Publié le 16 mai 1935, cet article a quelque chose d’éblouissant. Et très vite, la rédaction de Paris-Soir s’impatiente d’en recevoir un nouveau, compte tenu de l’accueil qui lui est réservé. Mais voilà, à l’heure d’écrire, Antoine de Saint-Exupéry sait qu’il est urgent de ne rien précipiter. Le temps passe et dix jours plus tard, c’est avec soulagement qu’est reçu son appel. La sténo de presse commence immédiatement à transcrire les lignes que lui lit le poète, quand au bout du troisième feuillet, ses pleurs l'empêchent de continuer à prendre note. “Je ne peux pas continuer, c’est trop beau”, dit-elle pour toute explication.
Ce récit-ci d’Antoine de Saint-Exupéry décrit son voyage pour arriver à Moscou, et plus particulièrement, une rencontre qu’il a faite à bord. Mêlé aux immigrés polonais entassés en troisième classe, l’écrivain s’était retrouvé assis face à un couple abîmé par les circonstances de leur existence et dont l’enfant au visage blond, s’était endormi entre eux.
"Il se retourna dans le sommeil, et son visage m’apparut sous la veilleuse. Ah ! quel adorable visage ! Il était né de ce couple-là une sorte de fruit doré. Il était né de ces lourdes hardes, cette réussite de charme et de grâce. Je me penchai sur ce front lisse, sur cette douce moue des lèvres, et je me dis : voici un visage de musicien, voici Mozart enfant, voici une belle promesse de la vie. Les petits princes des légendes n’étaient point différents de lui : protégé, entouré, cultivé, que ne saurait-il devenir ! Quand il naît par mutation dans les jardins une rose nouvelle, voilà tous les jardiniers qui s’émeuvent.

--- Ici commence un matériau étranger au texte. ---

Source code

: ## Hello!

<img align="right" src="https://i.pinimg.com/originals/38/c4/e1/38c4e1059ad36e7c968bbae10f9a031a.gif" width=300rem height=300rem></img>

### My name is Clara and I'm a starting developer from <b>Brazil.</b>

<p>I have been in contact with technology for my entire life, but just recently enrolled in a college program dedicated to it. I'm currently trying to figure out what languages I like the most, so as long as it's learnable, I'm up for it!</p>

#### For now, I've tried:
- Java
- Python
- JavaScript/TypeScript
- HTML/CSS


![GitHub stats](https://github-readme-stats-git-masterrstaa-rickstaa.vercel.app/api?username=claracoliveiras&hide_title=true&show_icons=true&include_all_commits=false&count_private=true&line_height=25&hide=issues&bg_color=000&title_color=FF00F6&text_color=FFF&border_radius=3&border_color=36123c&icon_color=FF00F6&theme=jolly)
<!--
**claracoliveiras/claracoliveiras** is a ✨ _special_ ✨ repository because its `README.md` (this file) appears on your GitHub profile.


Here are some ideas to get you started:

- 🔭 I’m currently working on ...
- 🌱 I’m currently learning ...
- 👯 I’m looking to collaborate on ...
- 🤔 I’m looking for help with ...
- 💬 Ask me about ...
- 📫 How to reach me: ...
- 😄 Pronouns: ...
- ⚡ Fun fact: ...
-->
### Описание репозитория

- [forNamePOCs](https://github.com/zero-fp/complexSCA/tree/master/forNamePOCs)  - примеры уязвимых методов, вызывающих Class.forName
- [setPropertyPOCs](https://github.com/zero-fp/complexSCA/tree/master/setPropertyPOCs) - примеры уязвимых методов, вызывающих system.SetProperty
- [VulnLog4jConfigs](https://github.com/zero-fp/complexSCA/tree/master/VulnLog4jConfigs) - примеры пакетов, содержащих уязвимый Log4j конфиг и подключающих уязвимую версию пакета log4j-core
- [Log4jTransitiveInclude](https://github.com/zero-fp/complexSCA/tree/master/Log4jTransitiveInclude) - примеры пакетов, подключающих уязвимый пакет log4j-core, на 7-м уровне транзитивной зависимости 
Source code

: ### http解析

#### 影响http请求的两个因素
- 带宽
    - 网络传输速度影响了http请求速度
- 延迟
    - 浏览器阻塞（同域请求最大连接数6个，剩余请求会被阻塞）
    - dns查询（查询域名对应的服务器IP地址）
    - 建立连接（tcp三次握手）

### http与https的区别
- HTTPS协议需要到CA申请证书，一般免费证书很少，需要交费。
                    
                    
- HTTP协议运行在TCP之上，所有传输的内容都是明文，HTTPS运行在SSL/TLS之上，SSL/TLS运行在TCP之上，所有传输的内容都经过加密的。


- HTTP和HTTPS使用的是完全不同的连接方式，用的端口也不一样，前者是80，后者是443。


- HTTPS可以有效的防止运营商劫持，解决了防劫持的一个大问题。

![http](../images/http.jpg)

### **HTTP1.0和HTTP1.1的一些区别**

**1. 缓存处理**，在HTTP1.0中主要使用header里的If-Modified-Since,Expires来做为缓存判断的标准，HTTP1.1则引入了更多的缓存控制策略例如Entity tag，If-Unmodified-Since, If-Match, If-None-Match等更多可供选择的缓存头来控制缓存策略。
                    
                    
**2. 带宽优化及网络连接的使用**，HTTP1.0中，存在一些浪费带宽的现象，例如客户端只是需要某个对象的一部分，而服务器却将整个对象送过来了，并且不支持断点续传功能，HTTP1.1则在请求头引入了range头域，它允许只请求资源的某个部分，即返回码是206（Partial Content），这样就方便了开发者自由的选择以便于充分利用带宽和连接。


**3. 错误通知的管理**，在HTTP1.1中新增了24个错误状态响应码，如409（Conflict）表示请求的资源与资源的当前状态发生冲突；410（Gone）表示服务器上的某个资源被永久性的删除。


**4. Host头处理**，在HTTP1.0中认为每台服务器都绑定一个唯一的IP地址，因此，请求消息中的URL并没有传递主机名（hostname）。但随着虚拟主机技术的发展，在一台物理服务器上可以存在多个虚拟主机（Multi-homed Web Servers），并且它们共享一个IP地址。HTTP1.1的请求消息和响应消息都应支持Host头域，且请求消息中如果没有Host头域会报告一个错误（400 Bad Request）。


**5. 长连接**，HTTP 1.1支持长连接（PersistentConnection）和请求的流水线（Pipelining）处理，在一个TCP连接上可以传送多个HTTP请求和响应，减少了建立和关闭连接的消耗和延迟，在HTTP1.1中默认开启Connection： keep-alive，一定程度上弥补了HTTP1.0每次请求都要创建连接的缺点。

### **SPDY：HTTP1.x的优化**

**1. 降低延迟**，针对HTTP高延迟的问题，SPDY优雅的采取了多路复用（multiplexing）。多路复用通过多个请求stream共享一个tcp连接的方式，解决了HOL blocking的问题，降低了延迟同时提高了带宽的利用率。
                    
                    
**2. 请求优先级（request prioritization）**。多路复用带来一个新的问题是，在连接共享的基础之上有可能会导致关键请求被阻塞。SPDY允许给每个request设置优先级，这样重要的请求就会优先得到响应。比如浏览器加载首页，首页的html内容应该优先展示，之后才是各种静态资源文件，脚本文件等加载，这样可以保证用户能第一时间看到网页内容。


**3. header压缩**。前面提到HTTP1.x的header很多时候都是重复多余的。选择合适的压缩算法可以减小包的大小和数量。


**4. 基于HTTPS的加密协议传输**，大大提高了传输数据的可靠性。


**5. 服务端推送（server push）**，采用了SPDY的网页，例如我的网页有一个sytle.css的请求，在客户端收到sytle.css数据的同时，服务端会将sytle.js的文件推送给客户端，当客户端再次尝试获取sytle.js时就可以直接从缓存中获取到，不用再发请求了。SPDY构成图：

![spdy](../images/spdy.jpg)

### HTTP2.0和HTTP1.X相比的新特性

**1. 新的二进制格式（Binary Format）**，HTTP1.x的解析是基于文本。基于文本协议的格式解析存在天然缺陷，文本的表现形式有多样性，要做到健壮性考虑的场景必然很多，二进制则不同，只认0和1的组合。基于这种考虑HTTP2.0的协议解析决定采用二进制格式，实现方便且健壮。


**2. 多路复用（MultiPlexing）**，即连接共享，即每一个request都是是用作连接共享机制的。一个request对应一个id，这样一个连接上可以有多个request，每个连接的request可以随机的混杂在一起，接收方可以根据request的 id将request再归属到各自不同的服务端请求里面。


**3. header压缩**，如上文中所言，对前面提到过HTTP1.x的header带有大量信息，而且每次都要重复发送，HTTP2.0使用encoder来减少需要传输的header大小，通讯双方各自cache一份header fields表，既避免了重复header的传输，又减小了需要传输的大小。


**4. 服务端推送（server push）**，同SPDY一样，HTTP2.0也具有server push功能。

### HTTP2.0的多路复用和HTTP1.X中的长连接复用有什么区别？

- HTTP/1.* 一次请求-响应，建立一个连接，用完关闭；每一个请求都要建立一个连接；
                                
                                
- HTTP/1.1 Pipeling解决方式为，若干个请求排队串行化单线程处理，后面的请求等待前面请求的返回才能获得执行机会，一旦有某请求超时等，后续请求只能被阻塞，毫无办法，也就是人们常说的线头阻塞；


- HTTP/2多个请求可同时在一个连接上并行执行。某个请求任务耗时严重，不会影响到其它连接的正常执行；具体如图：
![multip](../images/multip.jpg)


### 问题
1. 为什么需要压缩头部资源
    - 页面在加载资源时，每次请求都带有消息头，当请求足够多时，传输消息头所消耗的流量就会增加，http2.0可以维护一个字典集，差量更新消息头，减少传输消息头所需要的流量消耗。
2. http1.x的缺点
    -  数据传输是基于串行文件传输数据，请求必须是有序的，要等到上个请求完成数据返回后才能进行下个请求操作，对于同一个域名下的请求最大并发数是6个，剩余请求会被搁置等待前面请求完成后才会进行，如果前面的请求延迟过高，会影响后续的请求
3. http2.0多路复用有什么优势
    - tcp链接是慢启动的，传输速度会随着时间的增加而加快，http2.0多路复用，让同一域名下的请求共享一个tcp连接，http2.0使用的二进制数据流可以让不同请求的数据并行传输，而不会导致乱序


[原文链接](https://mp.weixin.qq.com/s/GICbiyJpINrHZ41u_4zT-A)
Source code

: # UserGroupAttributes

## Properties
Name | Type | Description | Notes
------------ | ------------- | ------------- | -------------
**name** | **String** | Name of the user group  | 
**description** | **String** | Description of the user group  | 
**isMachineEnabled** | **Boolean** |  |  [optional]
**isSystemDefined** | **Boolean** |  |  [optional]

On isole la rose, on cultive la rose, on la favorise. Mais il n’est point de jardinier pour les hommes. Mozart enfant sera marqué comme les autres par la machine à emboutir. Mozart fera ses plus hautes joies de musique pourrie, dans la puanteur des cafés-concerts. Mozart est condamné. (...) Et ce n’est point la charité ici qui me tourmente. (...) Ce qui me tourmente, c’est le point de vue du jardinier. (...) C’est un peu, dans chacun de ces hommes, Mozart assassiné”.
Ce jour-là, Antoine de Saint-Exupéry a rencontré Le Petit Prince à bord du Paris-Moscou, ou plutôt l’enfant qui, quelques années plus tard, alors que la Seconde Guerre mondiale fera rage, prêtera ses traits au héros de son œuvre phare. Au pire moment du siècle dernier, cette rencontre imprévue sur les chemins de fer ressurgira pour donner naissance à l’un des plus beaux contes qui soit. Et comme un clin d'œil plein de sagesse à l’histoire de cette genèse ferroviaire, Le Petit Prince, celui du livre, est formel quand il s’exclame : “Droit devant soi, on ne peut pas aller bien loin”.